Al contrario, se si vuole fare lo sforzo di capire al di là dello spettacolo emotivo, il flusso senza interruzioni di migranti dall’Africa e dall’Asia verso l’Europa conferma le tesi marxiste a proposito dell’«esercito industriale di riserva», la cui disponibilità serve ad abbassare i salari e a incrementare il plusvalore: «Un esercito industriale di riserva disponibile [eine disponible industrielle Reservearmee] che appartiene al capitale in maniera così assoluta come se quest’ultimo l’avesse allevato a sue proprie spese. Esso crea per i propri mutevoli bisogni di valorizzazione il materiale umano sfruttabile sempre pronto [exploitable Menschenmaterial]» (Il Capitale, libro I, sezione VII, cap. 23, «La legge generale dell’accumulazione capitalistica», §§ 3-4).

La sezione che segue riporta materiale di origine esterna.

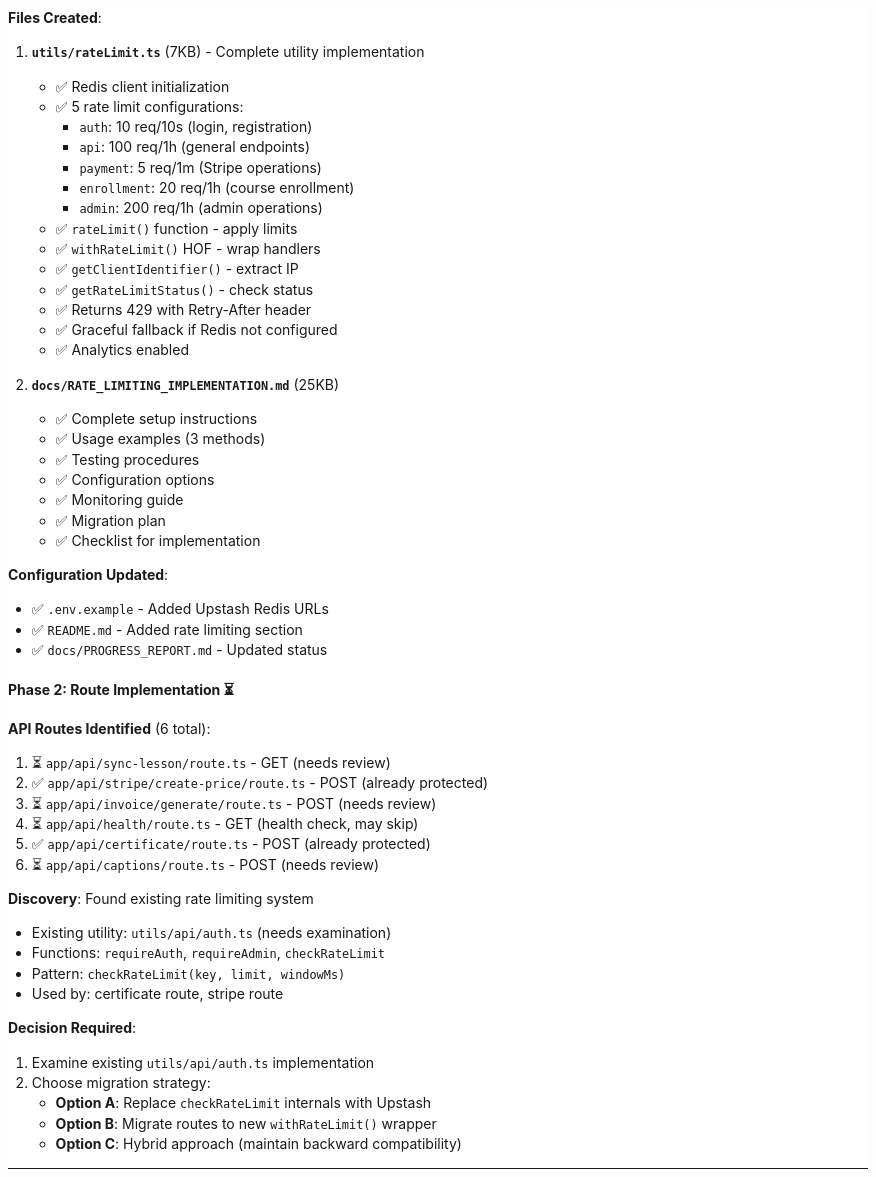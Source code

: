 **Files Created**:

1. **`utils/rateLimit.ts`** (7KB) - Complete utility implementation
   - ✅ Redis client initialization
   - ✅ 5 rate limit configurations:
     - `auth`: 10 req/10s (login, registration)
     - `api`: 100 req/1h (general endpoints)
     - `payment`: 5 req/1m (Stripe operations)
     - `enrollment`: 20 req/1h (course enrollment)
     - `admin`: 200 req/1h (admin operations)
   - ✅ `rateLimit()` function - apply limits
   - ✅ `withRateLimit()` HOF - wrap handlers
   - ✅ `getClientIdentifier()` - extract IP
   - ✅ `getRateLimitStatus()` - check status
   - ✅ Returns 429 with Retry-After header
   - ✅ Graceful fallback if Redis not configured
   - ✅ Analytics enabled

2. **`docs/RATE_LIMITING_IMPLEMENTATION.md`** (25KB)
   - ✅ Complete setup instructions
   - ✅ Usage examples (3 methods)
   - ✅ Testing procedures
   - ✅ Configuration options
   - ✅ Monitoring guide
   - ✅ Migration plan
   - ✅ Checklist for implementation

**Configuration Updated**:

- ✅ `.env.example` - Added Upstash Redis URLs
- ✅ `README.md` - Added rate limiting section
- ✅ `docs/PROGRESS_REPORT.md` - Updated status

#### Phase 2: Route Implementation ⏳

**API Routes Identified** (6 total):

1. ⏳ `app/api/sync-lesson/route.ts` - GET (needs review)
2. ✅ `app/api/stripe/create-price/route.ts` - POST (already protected)
3. ⏳ `app/api/invoice/generate/route.ts` - POST (needs review)
4. ⏳ `app/api/health/route.ts` - GET (health check, may skip)
5. ✅ `app/api/certificate/route.ts` - POST (already protected)
6. ⏳ `app/api/captions/route.ts` - POST (needs review)

**Discovery**: Found existing rate limiting system

- Existing utility: `utils/api/auth.ts` (needs examination)
- Functions: `requireAuth`, `requireAdmin`, `checkRateLimit`
- Pattern: `checkRateLimit(key, limit, windowMs)`
- Used by: certificate route, stripe route

**Decision Required**:

1. Examine existing `utils/api/auth.ts` implementation
2. Choose migration strategy:
   - **Option A**: Replace `checkRateLimit` internals with Upstash
   - **Option B**: Migrate routes to new `withRateLimit()` wrapper
   - **Option C**: Hybrid approach (maintain backward compatibility)

---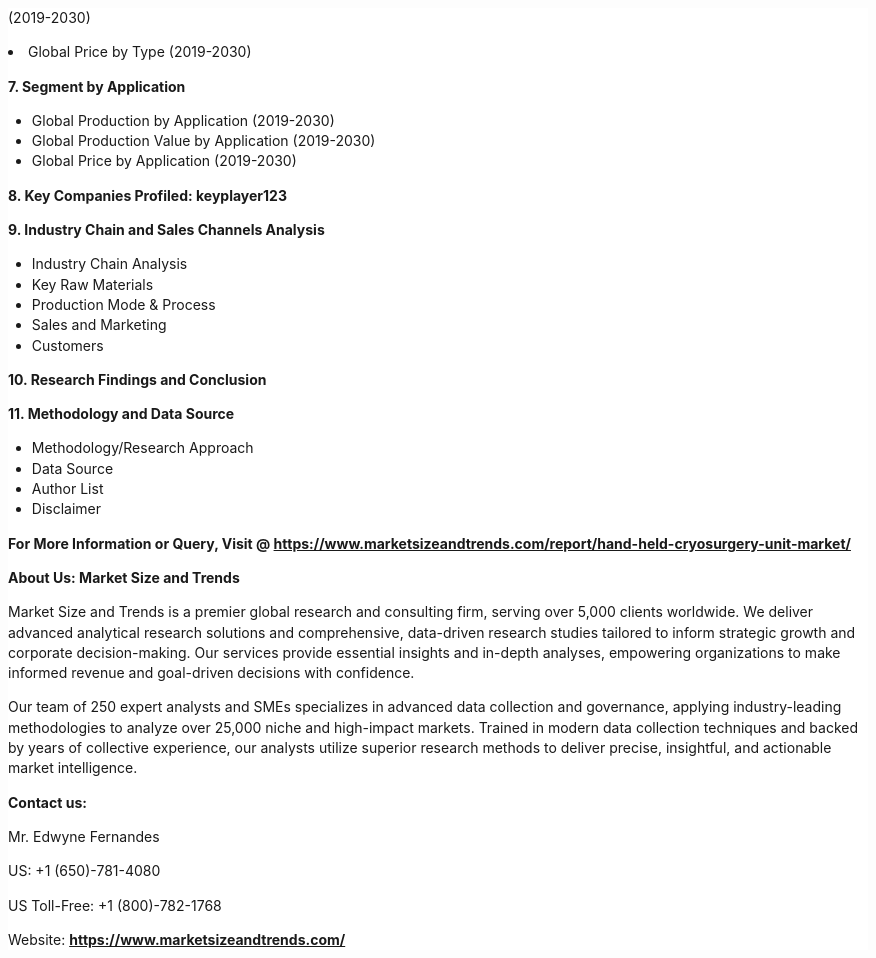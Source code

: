 (2019-2030)</li><li>Global Price by Type (2019-2030)</li></ul><p><strong>7. Segment by Application</strong></p><ul><li>Global Production by Application (2019-2030)</li><li>Global Production Value by Application (2019-2030)</li><li>Global Price by Application (2019-2030)</li></ul><p><strong>8. Key Companies Profiled: keyplayer123</strong></p><p><strong>9. Industry Chain and Sales Channels Analysis</strong></p><ul><li>Industry Chain Analysis</li><li>Key Raw Materials</li><li>Production Mode &amp; Process</li><li>Sales and Marketing</li><li>Customers</li></ul><p><strong>10. Research Findings and Conclusion</strong></p><p><strong>11. Methodology and Data Source</strong></p><ul><li>Methodology/Research Approach</li><li>Data Source</li><li>Author List</li><li>Disclaimer</li></ul></p><p><strong>For More Information or Query, Visit @ <a href="https://www.marketsizeandtrends.com/report/hand-held-cryosurgery-unit-market/">https://www.marketsizeandtrends.com/report/hand-held-cryosurgery-unit-market/</a></strong></p><p><strong>About Us: Market Size and Trends</strong></p><p>Market Size and Trends is a premier global research and consulting firm, serving over 5,000 clients worldwide. We deliver advanced analytical research solutions and comprehensive, data-driven research studies tailored to inform strategic growth and corporate decision-making. Our services provide essential insights and in-depth analyses, empowering organizations to make informed revenue and goal-driven decisions with confidence.</p><p>Our team of 250 expert analysts and SMEs specializes in advanced data collection and governance, applying industry-leading methodologies to analyze over 25,000 niche and high-impact markets. Trained in modern data collection techniques and backed by years of collective experience, our analysts utilize superior research methods to deliver precise, insightful, and actionable market intelligence.</p><p><strong>Contact us:</strong></p><p>Mr. Edwyne Fernandes</p><p>US: +1 (650)-781-4080</p><p>US Toll-Free: +1 (800)-782-1768</p><p>Website: <strong><a href="https://www.marketsizeandtrends.com/">https://www.marketsizeandtrends.com/</a></strong></p>
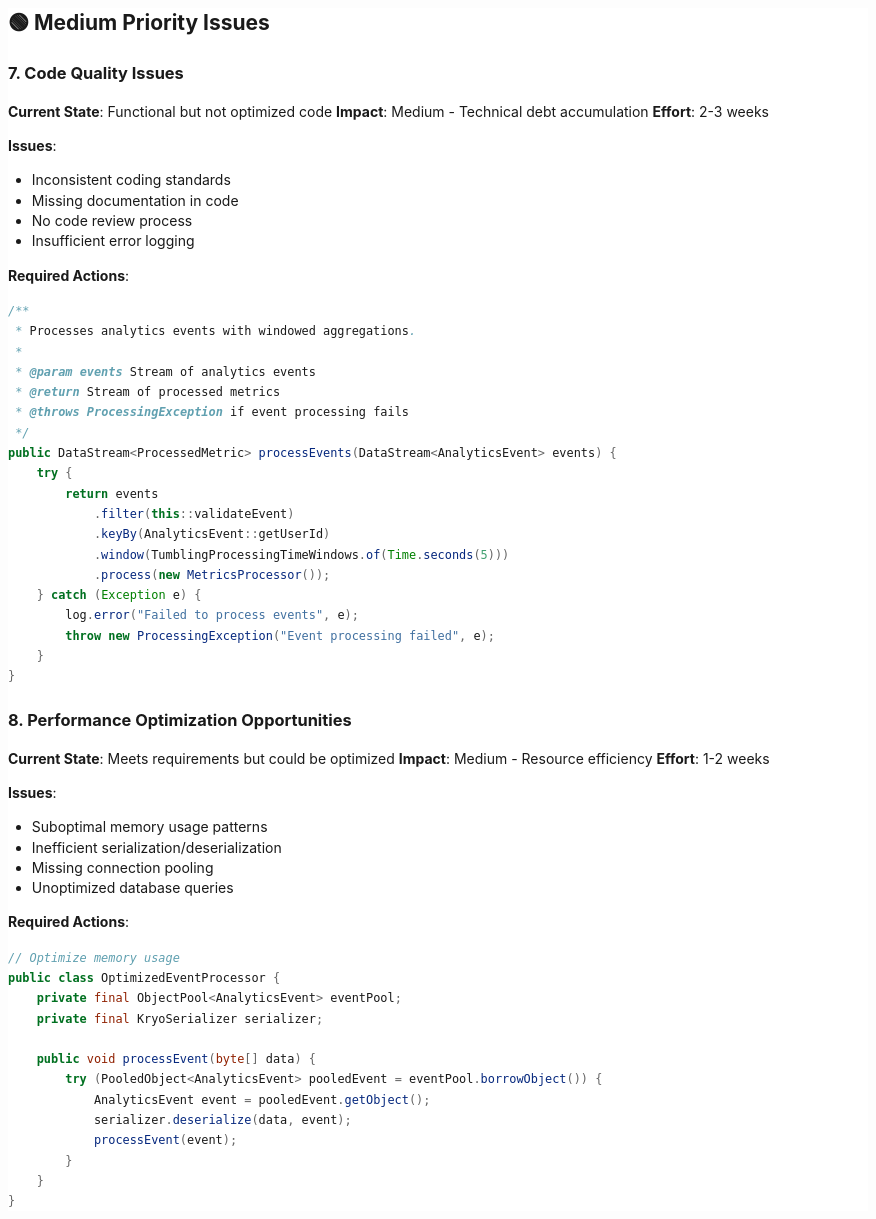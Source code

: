 ## 🟢 **Medium Priority Issues**

### 7. **Code Quality Issues**

**Current State**: Functional but not optimized code
**Impact**: Medium - Technical debt accumulation
**Effort**: 2-3 weeks

**Issues**:
- Inconsistent coding standards
- Missing documentation in code
- No code review process
- Insufficient error logging

**Required Actions**:
```java
/**
 * Processes analytics events with windowed aggregations.
 * 
 * @param events Stream of analytics events
 * @return Stream of processed metrics
 * @throws ProcessingException if event processing fails
 */
public DataStream<ProcessedMetric> processEvents(DataStream<AnalyticsEvent> events) {
    try {
        return events
            .filter(this::validateEvent)
            .keyBy(AnalyticsEvent::getUserId)
            .window(TumblingProcessingTimeWindows.of(Time.seconds(5)))
            .process(new MetricsProcessor());
    } catch (Exception e) {
        log.error("Failed to process events", e);
        throw new ProcessingException("Event processing failed", e);
    }
}
```

### 8. **Performance Optimization Opportunities**

**Current State**: Meets requirements but could be optimized
**Impact**: Medium - Resource efficiency
**Effort**: 1-2 weeks

**Issues**:
- Suboptimal memory usage patterns
- Inefficient serialization/deserialization
- Missing connection pooling
- Unoptimized database queries

**Required Actions**:
```java
// Optimize memory usage
public class OptimizedEventProcessor {
    private final ObjectPool<AnalyticsEvent> eventPool;
    private final KryoSerializer serializer;
    
    public void processEvent(byte[] data) {
        try (PooledObject<AnalyticsEvent> pooledEvent = eventPool.borrowObject()) {
            AnalyticsEvent event = pooledEvent.getObject();
            serializer.deserialize(data, event);
            processEvent(event);
        }
    }
}
```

Ma perché porre questa propaganda a favore della globalizzazione capitalistica sotto il titolo Eleusi? Una risposta superficiale consiste nel ritenere che chi ha scelto il titolo non sappia nulla di Eleusi e della società greca o che abbia cercato di trovare un titolo che funga da tipico ‘specchietto per le allodole’. Una risposta forse più profonda potrebbe far riferimento al bisogno di nobilitare la violenza contemporanea ponendola sotto l’egida di una civiltà che viene inconsciamente percepita come superiore. Ma proprio per questo i Greci non possono essere strumentalizzati nel modo sfacciato e miserabile di Eleusi.
«Come a Eleusi, così a Samotracia, Dioniso è dio segreto dei Misteri» (Angelo Tonelli, Negli abissi luminosi. Sciamanesimo, trance ed estasi nella Grecia antica , Feltrinelli 2021, p. 292) durante i quali si venera anche il fallo e ci si immerge in un rito di iniziazione nient’affatto ‘inclusivo’ ma riservato a pochi. In La sapienza greca Giorgio Colli scrive infatti che «l’accesso al peribolo sacro di Eleusi era proibito ai non iniziati, a costo di pene gravissime», un brano citato nel programma di sala (p. 37), così come altri testi (di Mircea Eliade, ad esempio) che però non hanno alcun collegamento con questa operazione teatrale e anzi ne rappresentano la negazione.
I misteri di Eleusi erano volti a rendere l’umano una sola cosa con Γῆ e con Demetra, con la Madre Terra e con il suo perenne rinascere. Che cosa ha a che fare tutto questo con la dismisura contemporanea delle azioni e dei sentimenti? La motivazione data da Davide Enia è la seguente: «Si chiama Eleusi, perché, nell’antica Grecia, quella era la città dove ci si recava in pellegrinaggio rituale, e anche qui ci si sposta tra un teatro e l’altro per accostarsi a un “mistero”» (programma di sala, p. 7). Una motivazione inaccettabile nella sua pura esteriorità analogica. Che lascino in pace i Greci, una buona volta, e chiamino le loro operazioni intrise di ‘accoglienza’ con i nomi contemporanei del dominio e della menzogna.